JN: As you work on this topic already for many years let me ask you shortly whether Enterprise 2.0 is not just old wine in new skins?
MK:
- A lot of the questions within this field are the same; e.g. integration of the technical solution within the organization and how-to solve this integration from a sociological and technological perspective.
- But there is a key differnce towards the older days: while office automation, CSCW and Groupware have been set up and made to use within a “top-down” approach, the key idea of E2.0 solution is to let grow the use and utility of social software within a “bottom-up” approach - with the benefits of the individual as key target.
- Therefore the key element of those project is not anymore the acceptance of the technology but the motivation of people getting involved and participating.
JN: How would you explain the notion of Enterprise 2.0 towards a corporate manager?
MK:
- E2.0 is the use of flexible web-based tools to enable a better communcation and collaboration within the organisation.
- Though it is still about technology it is about the notion of technology to change something.
- Social software as the underlying technology approach can change the way communcation and collaboration is organized within the organisation towards a more flexible approach.
JN: How is Enterprise 2.0 changing the enterprise?
MK:
- Within the enterprises E2.0 is leading towards a more flexible, participative as well more integrative (in means of including customers, co-workers and partners) way of collaboration.
- This increase of participation will overcome hierarchical structures and their communicative limitations.
- This will lead towards changes because co-workers can access information easier.
JN: How is the key “promoter” for the E2.0 project in your organization?
MK:
- I think in this point the university is not very much different from any enterprise: the key “promoter” for the E2.0 idea are the member of the organization itself - means the academic research fellows and the students.

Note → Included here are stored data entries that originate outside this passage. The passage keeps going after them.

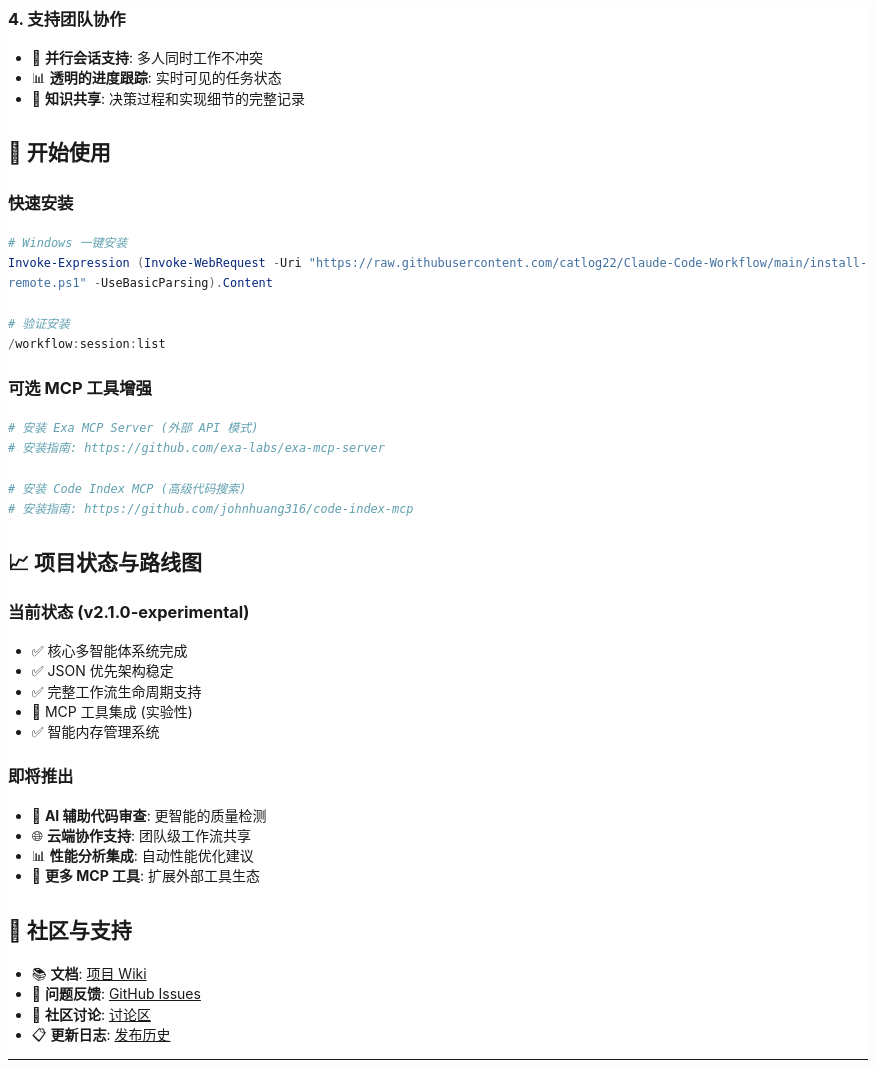 ### 4. **支持团队协作**
- 🔀 **并行会话支持**: 多人同时工作不冲突
- 📊 **透明的进度跟踪**: 实时可见的任务状态
- 🤝 **知识共享**: 决策过程和实现细节的完整记录

## 🚀 开始使用

### 快速安装
```powershell
# Windows 一键安装
Invoke-Expression (Invoke-WebRequest -Uri "https://raw.githubusercontent.com/catlog22/Claude-Code-Workflow/main/install-remote.ps1" -UseBasicParsing).Content

# 验证安装
/workflow:session:list
```

### 可选 MCP 工具增强
```bash
# 安装 Exa MCP Server (外部 API 模式)
# 安装指南: https://github.com/exa-labs/exa-mcp-server

# 安装 Code Index MCP (高级代码搜索)
# 安装指南: https://github.com/johnhuang316/code-index-mcp
```

## 📈 项目状态与路线图

### 当前状态 (v2.1.0-experimental)
- ✅ 核心多智能体系统完成
- ✅ JSON 优先架构稳定
- ✅ 完整工作流生命周期支持
- 🧪 MCP 工具集成 (实验性)
- ✅ 智能内存管理系统

### 即将推出
- 🔮 **AI 辅助代码审查**: 更智能的质量检测
- 🌐 **云端协作支持**: 团队级工作流共享
- 📊 **性能分析集成**: 自动性能优化建议
- 🔧 **更多 MCP 工具**: 扩展外部工具生态

## 🤝 社区与支持

- 📚 **文档**: [项目 Wiki](https://github.com/catlog22/Claude-Code-Workflow/wiki)
- 🐛 **问题反馈**: [GitHub Issues](https://github.com/catlog22/Claude-Code-Workflow/issues)
- 💬 **社区讨论**: [讨论区](https://github.com/catlog22/Claude-Code-Workflow/discussions)
- 📋 **更新日志**: [发布历史](CHANGELOG.md)

---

- Those know social software tools already from their private use - and want these also for work; e.g. a working groups wants a wiki to collaborate within a research project or others want somekind of blogging tool to support and inform their students.
- Also in a second point the academic organisation is not very different from the corporate organisation: the IT department does not have enough ressources to support these adhoc demands.

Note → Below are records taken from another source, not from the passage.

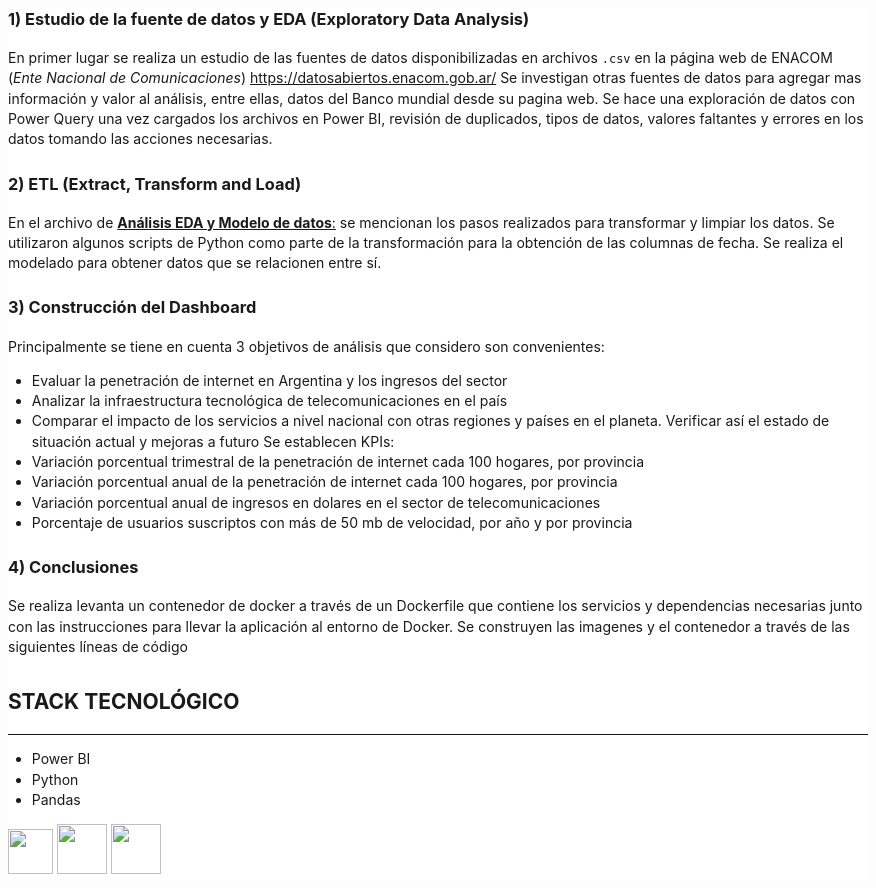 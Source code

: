 ### **1) Estudio de la fuente de datos y EDA (Exploratory Data Analysis)**

En primer lugar se realiza un estudio de las fuentes de datos disponibilizadas en archivos `.csv` en la página web de ENACOM (_Ente Nacional de Comunicaciones_) https://datosabiertos.enacom.gob.ar/
Se investigan otras fuentes de datos para agregar mas información y valor al análisis, entre ellas, datos del Banco mundial desde su pagina web.
Se hace una exploración de datos con Power Query una vez cargados los archivos en Power BI, revisión de duplicados, tipos de datos, valores faltantes y errores en los datos tomando las acciones necesarias.

### **2) ETL (Extract, Transform and Load)**

En el archivo de [**Análisis EDA y Modelo de datos**:](./AnalisisEDA-ModeloDatos.md) se mencionan los pasos realizados para transformar y limpiar los datos. Se utilizaron algunos scripts de Python como parte de la transformación para la obtención de las columnas de fecha. Se realiza el modelado para obtener datos que se relacionen entre sí.

### **3) Construcción del Dashboard**

Principalmente se tiene en cuenta 3 objetivos de análisis que considero son convenientes:

- Evaluar la penetración de internet en Argentina y los ingresos del sector
- Analizar la infraestructura tecnológica de telecomunicaciones en el país
- Comparar el impacto de los servicios a nivel nacional con otras regiones y países en el planeta. Verificar así el estado de situación actual y mejoras a futuro
  Se establecen KPIs:
- Variación porcentual trimestral de la penetración de internet cada 100 hogares, por provincia
- Variación porcentual anual de la penetración de internet cada 100 hogares, por provincia
- Variación porcentual anual de ingresos en dolares en el sector de telecomunicaciones
- Porcentaje de usuarios suscriptos con más de 50 mb de velocidad, por año y por provincia

### **4) Conclusiones**

Se realiza levanta un contenedor de docker a través de un Dockerfile que contiene los servicios y dependencias necesarias junto con las instrucciones para llevar la aplicación al entorno de Docker. Se construyen las imagenes y el contenedor a través de las siguientes líneas de código

## **STACK TECNOLÓGICO**

---

- Power BI
- Python
- Pandas

<div>
<img src="https://raw.githubusercontent.com/microsoft/PowerBI-Icons/main/SVG/Power-BI.svg" width=45px height=45px/>        
<img src="https://cdn.jsdelivr.net/gh/devicons/devicon/icons/python/python-original.svg" width=50px height=50px/>
<img src="https://cdn.jsdelivr.net/gh/devicons/devicon/icons/pandas/pandas-original.svg" width=50px height=50px/>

- Therefore my group is trying to develop an integrative solution while combining “top-down” and “bottom-up” approaches. As in corporations we cannot force any department to use a solution, but we can make it easier to use it. Therefore we are analysing the requirements and want to choose the best solutions and provide advices to how to use this.

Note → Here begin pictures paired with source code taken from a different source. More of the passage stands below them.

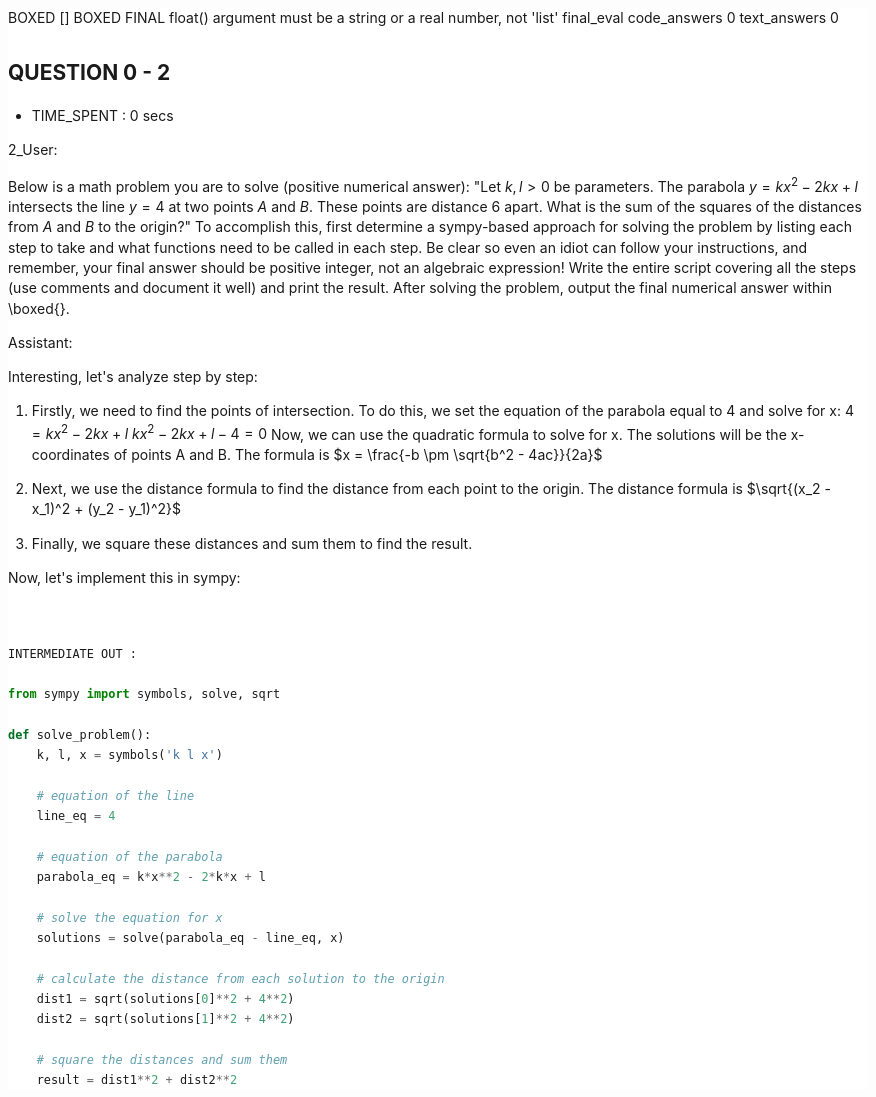 BOXED []
BOXED FINAL 
float() argument must be a string or a real number, not 'list' final_eval
code_answers 0 text_answers 0



## QUESTION 0 - 2 
- TIME_SPENT : 0 secs

2_User:

Below is a math problem you are to solve (positive numerical answer):
"Let $k, l > 0$ be parameters. The parabola $y = kx^2 - 2kx + l$ intersects the line $y = 4$ at two points $A$ and $B$. These points are distance 6 apart. What is the sum of the squares of the distances from $A$ and $B$ to the origin?"
To accomplish this, first determine a sympy-based approach for solving the problem by listing each step to take and what functions need to be called in each step. Be clear so even an idiot can follow your instructions, and remember, your final answer should be positive integer, not an algebraic expression!
Write the entire script covering all the steps (use comments and document it well) and print the result. After solving the problem, output the final numerical answer within \boxed{}.

Assistant: 

Interesting, let's analyze step by step:



1. Firstly, we need to find the points of intersection. To do this, we set the equation of the parabola equal to 4 and solve for x:
$4 = kx^2 - 2kx + l$
$kx^2 - 2kx + l - 4 = 0$
Now, we can use the quadratic formula to solve for x. The solutions will be the x-coordinates of points A and B. The formula is $x = \frac{-b \pm \sqrt{b^2 - 4ac}}{2a}$

2. Next, we use the distance formula to find the distance from each point to the origin. The distance formula is $\sqrt{(x_2 - x_1)^2 + (y_2 - y_1)^2}$

3. Finally, we square these distances and sum them to find the result.

Now, let's implement this in sympy:

```python


INTERMEDIATE OUT :

from sympy import symbols, solve, sqrt

def solve_problem():
    k, l, x = symbols('k l x')

    # equation of the line
    line_eq = 4

    # equation of the parabola
    parabola_eq = k*x**2 - 2*k*x + l

    # solve the equation for x
    solutions = solve(parabola_eq - line_eq, x)

    # calculate the distance from each solution to the origin
    dist1 = sqrt(solutions[0]**2 + 4**2)
    dist2 = sqrt(solutions[1]**2 + 4**2)

    # square the distances and sum them
    result = dist1**2 + dist2**2

```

JN: What are the key barriers for the enterprise 2.0 topic? What are your advices for this topic?
MK:
- A big danger is that the topic is positioned too technical; a typical pitfal is to provide a technology but not to provide advices how to realize the benefits with it.
- Therefore we are not only installing a central wiki and a multi-user blogging solution within our organisation, but also are collecting “success stories” how to facilitat the benefits with these tools; that is what we call “user-orientated documentation” - we are not only documenting how to use the features of the tools but also what benefits they provide.
- From our experience it makes no sense of pushing the users in some kind of “formal template” approach (means providing templates for setting up informational structures); in the extreme case this will lead towards the avoidance of the new tools; this means we need some new kind of quality assurance for the usage of web 2.0 and social software tools within the enterprise; a good quality method is the “gardening” approach - someone is in charge for structuring the content and assuring the quality while not building barriers for the users.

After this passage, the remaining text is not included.